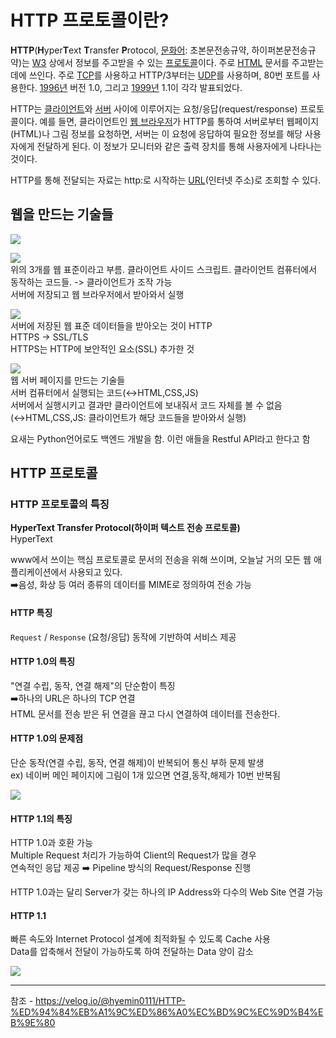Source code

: # HTTP 프로토콜이란?



**HTTP**(**H**yper**T**ext **T**ransfer **P**rotocol, [문화어](https://ko.wikipedia.org/wiki/%EB%AC%B8%ED%99%94%EC%96%B4 "문화어"): 초본문전송규약, 하이퍼본문전송규약)는 [W3](https://ko.wikipedia.org/wiki/WWW "WWW") 상에서 정보를 주고받을 수 있는 [프로토콜](https://ko.wikipedia.org/wiki/%ED%86%B5%EC%8B%A0_%ED%94%84%EB%A1%9C%ED%86%A0%EC%BD%9C "통신 프로토콜")이다. 주로 [HTML](https://ko.wikipedia.org/wiki/HTML "HTML") 문서를 주고받는 데에 쓰인다. 주로 [TCP](https://ko.wikipedia.org/wiki/%EC%A0%84%EC%86%A1_%EC%A0%9C%EC%96%B4_%ED%94%84%EB%A1%9C%ED%86%A0%EC%BD%9C "전송 제어 프로토콜")를 사용하고 HTTP/3부터는 [UDP](https://ko.wikipedia.org/wiki/%EC%82%AC%EC%9A%A9%EC%9E%90_%EB%8D%B0%EC%9D%B4%ED%84%B0%EA%B7%B8%EB%9E%A8_%ED%94%84%EB%A1%9C%ED%86%A0%EC%BD%9C "사용자 데이터그램 프로토콜")를 사용하며, 80번 포트를 사용한다. [1996년](https://ko.wikipedia.org/wiki/1996%EB%85%84 "1996년") 버전 1.0, 그리고 [1999년](https://ko.wikipedia.org/wiki/1999%EB%85%84 "1999년") 1.1이 각각 발표되었다.

HTTP는 [클라이언트](https://ko.wikipedia.org/wiki/%ED%81%B4%EB%9D%BC%EC%9D%B4%EC%96%B8%ED%8A%B8 "클라이언트")와 [서버](https://ko.wikipedia.org/wiki/%EC%84%9C%EB%B2%84 "서버") 사이에 이루어지는 요청/응답(request/response) 프로토콜이다. 예를 들면, 클라이언트인 [웹 브라우저](https://ko.wikipedia.org/wiki/%EC%9B%B9_%EB%B8%8C%EB%9D%BC%EC%9A%B0%EC%A0%80 "웹 브라우저")가 HTTP를 통하여 서버로부터 웹페이지(HTML)나 그림 정보를 요청하면, 서버는 이 요청에 응답하여 필요한 정보를 해당 사용자에게 전달하게 된다. 이 정보가 모니터와 같은 출력 장치를 통해 사용자에게 나타나는 것이다.

HTTP를 통해 전달되는 자료는 http:로 시작하는 [URL](https://ko.wikipedia.org/wiki/URL "URL")(인터넷 주소)로 조회할 수 있다.


## 웹을 만드는 기술들

![](https://velog.velcdn.com/images/hyemin0111/post/40f49153-76fc-4c6c-9ef5-c1ab5c9b3347/image.png)

![](https://velog.velcdn.com/images/hyemin0111/post/ebe3f8ae-010d-4099-9228-f8db483b7a04/image.png)  
위의 3개를 웹 표준이라고 부름. 클라이언트 사이드 스크립트. 클라이언트 컴퓨터에서 동작하는 코드들. -> 클라이언트가 조작 가능  
서버에 저장되고 웹 브라우저에서 받아와서 실행

![](https://velog.velcdn.com/images/hyemin0111/post/79298b33-1872-47e8-baed-17538de029be/image.png)  
서버에 저장된 웹 표준 데이터들을 받아오는 것이 HTTP  
HTTPS -> SSL/TLS  
HTTPS는 HTTP에 보안적인 요소(SSL) 추가한 것

![](https://velog.velcdn.com/images/hyemin0111/post/97d3c267-ce65-466e-a9c8-8772c43e17b1/image.png)  
웹 서버 페이지를 만드는 기술들  
서버 컴퓨터에서 실행되는 코드(↔️HTML,CSS,JS)  
서버에서 실행시키고 결과만 클라이언트에 보내줘서 코드 자체를 볼 수 없음(↔️HTML,CSS,JS: 클라이언트가 해당 코드들을 받아와서 실행)

요새는 Python언어로도 백엔드 개발을 함. 이런 애들을 Restful API라고 한다고 함

## HTTP 프로토콜

### HTTP 프로토콜의 특징

**HyperText Transfer Protocol(하이퍼 텍스트 전송 프로토콜)**  
HyperText

www에서 쓰이는 핵심 프로토콜로 문서의 전송을 위해 쓰이며, 오늘날 거의 모든 웹 애플리케이션에서 사용되고 있다.  
➡️음성, 화상 등 여러 종류의 데이터를 MIME로 정의하여 전송 가능

#### HTTP 특징

`Request` / `Response` (요청/응답) 동작에 기반하여 서비스 제공

#### HTTP 1.0의 특징

"연결 수립, 동작, 연결 해제"의 단순함이 특징  
➡️하나의 URL은 하나의 TCP 연결  
HTML 문서를 전송 받은 뒤 연결을 끊고 다시 연결하여 데이터를 전송한다.

#### HTTP 1.0의 문제점

단순 동작(연결 수립, 동작, 연결 해제)이 반복되어 통신 부하 문제 발생  
ex) 네이버 메인 페이지에 그림이 1개 있으면 연결,동작,해제가 10번 반복됨

![](https://velog.velcdn.com/images/hyemin0111/post/d1f80e43-b93b-4445-9471-e775233a150b/image.png)

#### HTTP 1.1의 특징

HTTP 1.0과 호환 가능  
Multiple Request 처리가 가능하여 Client의 Request가 많을 경우  
연속적인 응답 제공 ➡️ Pipeline 방식의 Request/Response 진행

HTTP 1.0과는 달리 Server가 갖는 하나의 IP Address와 다수의 Web Site 연결 가능

#### HTTP 1.1

빠른 속도와 Internet Protocol 설계에 최적화될 수 있도록 Cache 사용  
Data를 압축해서 전달이 가능하도록 하여 전달하는 Data 양이 감소

![](https://velog.velcdn.com/images/hyemin0111/post/23c07a84-4188-4970-84e4-31484d2921cb/image.png)




---
참조 - https://velog.io/@hyemin0111/HTTP-%ED%94%84%EB%A1%9C%ED%86%A0%EC%BD%9C%EC%9D%B4%EB%9E%80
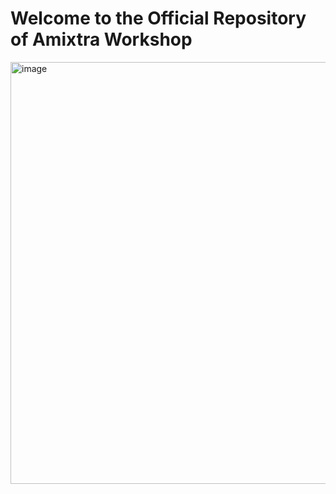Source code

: # Welcome to the Official Repository of Amixtra Workshop

<img width="1206" height="675" alt="image" src="https://github.com/user-attachments/assets/4be903a4-0191-4fb7-92d0-24cc36678185" />
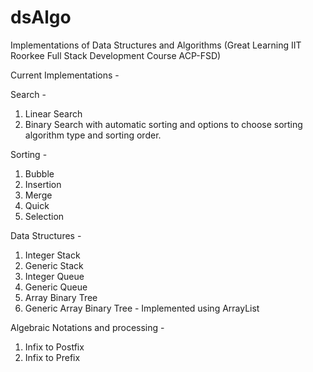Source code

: # dsAlgo
Implementations of Data Structures and Algorithms (Great Learning IIT Roorkee Full Stack Development Course ACP-FSD)

Current Implementations -

Search -
1. Linear Search
2. Binary Search with automatic sorting and options to choose sorting algorithm type and sorting order.

Sorting -
1. Bubble
2. Insertion
3. Merge
4. Quick
5. Selection

Data Structures -
1. Integer Stack
2. Generic Stack
3. Integer Queue
4. Generic Queue
5. Array Binary Tree
5. Generic Array Binary Tree - Implemented using ArrayList


Algebraic Notations and processing - 
1. Infix to Postfix
2. Infix to Prefix

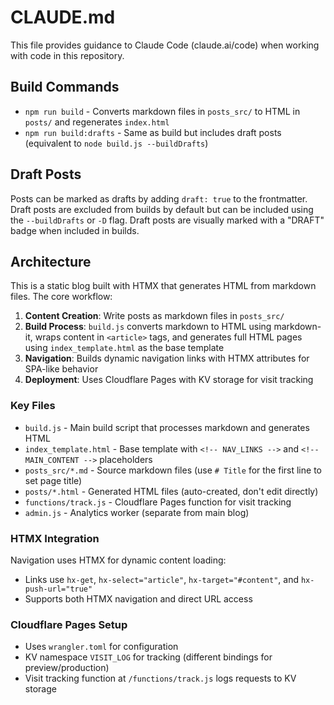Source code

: # CLAUDE.md

This file provides guidance to Claude Code (claude.ai/code) when working with code in this repository.

## Build Commands

- `npm run build` - Converts markdown files in `posts_src/` to HTML in `posts/` and regenerates `index.html`
- `npm run build:drafts` - Same as build but includes draft posts (equivalent to `node build.js --buildDrafts`)

## Draft Posts

Posts can be marked as drafts by adding `draft: true` to the frontmatter. Draft posts are excluded from builds by default but can be included using the `--buildDrafts` or `-D` flag. Draft posts are visually marked with a "DRAFT" badge when included in builds.

## Architecture

This is a static blog built with HTMX that generates HTML from markdown files. The core workflow:

1. **Content Creation**: Write posts as markdown files in `posts_src/`
2. **Build Process**: `build.js` converts markdown to HTML using markdown-it, wraps content in `<article>` tags, and generates full HTML pages using `index_template.html` as the base template
3. **Navigation**: Builds dynamic navigation links with HTMX attributes for SPA-like behavior
4. **Deployment**: Uses Cloudflare Pages with KV storage for visit tracking

### Key Files

- `build.js` - Main build script that processes markdown and generates HTML
- `index_template.html` - Base template with `<!-- NAV_LINKS -->` and `<!-- MAIN_CONTENT -->` placeholders
- `posts_src/*.md` - Source markdown files (use `# Title` for the first line to set page title)
- `posts/*.html` - Generated HTML files (auto-created, don't edit directly)
- `functions/track.js` - Cloudflare Pages function for visit tracking
- `admin.js` - Analytics worker (separate from main blog)

### HTMX Integration

Navigation uses HTMX for dynamic content loading:
- Links use `hx-get`, `hx-select="article"`, `hx-target="#content"`, and `hx-push-url="true"`
- Supports both HTMX navigation and direct URL access

### Cloudflare Pages Setup

- Uses `wrangler.toml` for configuration
- KV namespace `VISIT_LOG` for tracking (different bindings for preview/production)
- Visit tracking function at `/functions/track.js` logs requests to KV storage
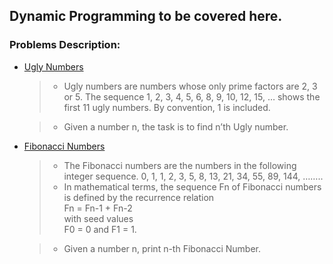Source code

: ## Dynamic Programming to be covered here.

### Problems Description:
- [Ugly Numbers](1.py) 
    >- Ugly numbers are numbers whose only prime factors are 2, 3 or 5. The sequence 1, 2, 3, 4, 5, 6, 8, 9, 10, 12, 15, … shows the first 11 ugly numbers. By convention, 1 is included.

    >- Given a number n, the task is to find n’th Ugly number.
    
- [Fibonacci Numbers](2.py)

    >- The Fibonacci numbers are the numbers in the following integer sequence.
    0, 1, 1, 2, 3, 5, 8, 13, 21, 34, 55, 89, 144, ……..
    >- In mathematical terms, the sequence Fn of Fibonacci numbers is defined by the recurrence relation <br>
    Fn = Fn-1 + Fn-2<br>
    with seed values<br>
    F0 = 0 and F1 = 1.

    >- Given a number n, print n-th Fibonacci Number.
    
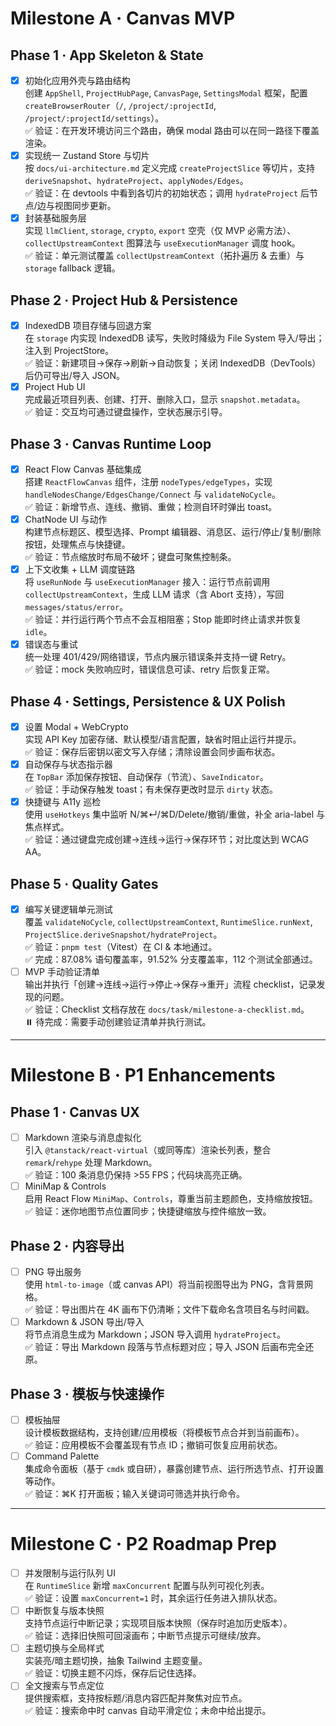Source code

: # Milestone A · Canvas MVP

## Phase 1 · App Skeleton & State
- [x] 初始化应用外壳与路由结构\
      创建 `AppShell`, `ProjectHubPage`, `CanvasPage`, `SettingsModal` 框架，配置 `createBrowserRouter`（`/`, `/project/:projectId`, `/project/:projectId/settings`）。\
      ✅ 验证：在开发环境访问三个路由，确保 modal 路由可以在同一路径下覆盖渲染。
- [x] 实现统一 Zustand Store 与切片\
      按 `docs/ui-architecture.md` 定义完成 `createProjectSlice` 等切片，支持 `deriveSnapshot`、`hydrateProject`、`applyNodes/Edges`。\
      ✅ 验证：在 devtools 中看到各切片的初始状态；调用 `hydrateProject` 后节点/边与视图同步更新。
- [x] 封装基础服务层\
      实现 `llmClient`, `storage`, `crypto`, `export` 空壳（仅 MVP 必需方法）、`collectUpstreamContext` 图算法与 `useExecutionManager` 调度 hook。\
      ✅ 验证：单元测试覆盖 `collectUpstreamContext`（拓扑遍历 & 去重）与 `storage` fallback 逻辑。

## Phase 2 · Project Hub & Persistence
- [x] IndexedDB 项目存储与回退方案\
      在 `storage` 内实现 IndexedDB 读写，失败时降级为 File System 导入/导出；注入到 ProjectStore。\
      ✅ 验证：新建项目→保存→刷新→自动恢复；关闭 IndexedDB（DevTools）后仍可导出/导入 JSON。
- [x] Project Hub UI\
      完成最近项目列表、创建、打开、删除入口，显示 `snapshot.metadata`。\
      ✅ 验证：交互均可通过键盘操作，空状态展示引导。

## Phase 3 · Canvas Runtime Loop
- [x] React Flow Canvas 基础集成\
      搭建 `ReactFlowCanvas` 组件，注册 `nodeTypes/edgeTypes`，实现 `handleNodesChange/EdgesChange/Connect` 与 `validateNoCycle`。\
      ✅ 验证：新增节点、连线、撤销、重做；检测自环时弹出 toast。
- [x] ChatNode UI 与动作\
      构建节点标题区、模型选择、Prompt 编辑器、消息区、运行/停止/复制/删除按钮，处理焦点与快捷键。\
      ✅ 验证：节点缩放时布局不破坏；键盘可聚焦控制条。
- [x] 上下文收集 + LLM 调度链路\
      将 `useRunNode` 与 `useExecutionManager` 接入：运行节点前调用 `collectUpstreamContext`，生成 LLM 请求（含 Abort 支持），写回 `messages/status/error`。\
      ✅ 验证：并行运行两个节点不会互相阻塞；Stop 能即时终止请求并恢复 `idle`。
- [x] 错误态与重试\
      统一处理 401/429/网络错误，节点内展示错误条并支持一键 Retry。\
      ✅ 验证：mock 失败响应时，错误信息可读、retry 后恢复正常。

## Phase 4 · Settings, Persistence & UX Polish
- [x] 设置 Modal + WebCrypto\
      实现 API Key 加密存储、默认模型/语言配置，缺省时阻止运行并提示。\
      ✅ 验证：保存后密钥以密文写入存储；清除设置会同步画布状态。
- [x] 自动保存与状态指示器\
      在 `TopBar` 添加保存按钮、自动保存（节流）、`SaveIndicator`。\
      ✅ 验证：手动保存触发 toast；有未保存更改时显示 `dirty` 状态。
- [x] 快捷键与 A11y 巡检\
      使用 `useHotkeys` 集中监听 N/⌘↵/⌘D/Delete/撤销/重做，补全 aria-label 与焦点样式。\
      ✅ 验证：通过键盘完成创建→连线→运行→保存环节；对比度达到 WCAG AA。

## Phase 5 · Quality Gates
- [x] 编写关键逻辑单元测试\
      覆盖 `validateNoCycle`, `collectUpstreamContext`, `RuntimeSlice.runNext`, `ProjectSlice.deriveSnapshot/hydrateProject`。\
      ✅ 验证：`pnpm test`（Vitest）在 CI & 本地通过。\
      ✅ 完成：87.08% 语句覆盖率，91.52% 分支覆盖率，112 个测试全部通过。
- [ ] MVP 手动验证清单\
      输出并执行「创建→连线→运行→停止→保存→重开」流程 checklist，记录发现的问题。\
      ✅ 验证：Checklist 文档存放在 `docs/task/milestone-a-checklist.md`。\
      ⏸️ 待完成：需要手动创建验证清单并执行测试。

---

# Milestone B · P1 Enhancements

## Phase 1 · Canvas UX
- [ ] Markdown 渲染与消息虚拟化\
      引入 `@tanstack/react-virtual`（或同等库）渲染长列表，整合 `remark`/`rehype` 处理 Markdown。\
      ✅ 验证：100 条消息仍保持 >55 FPS；代码块高亮正确。
- [ ] MiniMap & Controls\
      启用 React Flow `MiniMap`、`Controls`，尊重当前主题颜色，支持缩放按钮。\
      ✅ 验证：迷你地图节点位置同步；快捷键缩放与控件缩放一致。

## Phase 2 · 内容导出
- [ ] PNG 导出服务\
      使用 `html-to-image`（或 canvas API）将当前视图导出为 PNG，含背景网格。\
      ✅ 验证：导出图片在 4K 画布下仍清晰；文件下载命名含项目名与时间戳。
- [ ] Markdown & JSON 导出/导入\
      将节点消息生成为 Markdown；JSON 导入调用 `hydrateProject`。\
      ✅ 验证：导出 Markdown 段落与节点标题对应；导入 JSON 后画布完全还原。

## Phase 3 · 模板与快速操作
- [ ] 模板抽屉\
      设计模板数据结构，支持创建/应用模板（将模板节点合并到当前画布）。\
      ✅ 验证：应用模板不会覆盖现有节点 ID；撤销可恢复应用前状态。
- [ ] Command Palette\
      集成命令面板（基于 `cmdk` 或自研），暴露创建节点、运行所选节点、打开设置等动作。\
      ✅ 验证：⌘K 打开面板；输入关键词可筛选并执行命令。

---

# Milestone C · P2 Roadmap Prep
- [ ] 并发限制与运行队列 UI\
      在 `RuntimeSlice` 新增 `maxConcurrent` 配置与队列可视化列表。\
      ✅ 验证：设置 `maxConcurrent=1` 时，其余运行任务进入排队状态。
- [ ] 中断恢复与版本快照\
      支持节点运行中断记录；实现项目版本快照（保存时追加历史版本）。\
      ✅ 验证：选择旧快照可回滚画布；中断节点提示可继续/放弃。
- [ ] 主题切换与全局样式\
      实装亮/暗主题切换，抽象 Tailwind 主题变量。\
      ✅ 验证：切换主题不闪烁，保存后记住选择。
- [ ] 全文搜索与节点定位\
      提供搜索框，支持按标题/消息内容匹配并聚焦对应节点。\
      ✅ 验证：搜索命中时 canvas 自动平滑定位；未命中给出提示。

+---+

*EXERCISE:*
From the records above, quote only the lines running from the line with "Navigation uses HTMX" to the line with "### Cloudflare Pages Setup", both lines included.

*TASK RESPONSE:*
Navigation uses HTMX for dynamic content loading:
- Links use `hx-get`, `hx-select="article"`, `hx-target="#content"`, and `hx-push-url="true"`
- Supports both HTMX navigation and direct URL access

### Cloudflare Pages Setup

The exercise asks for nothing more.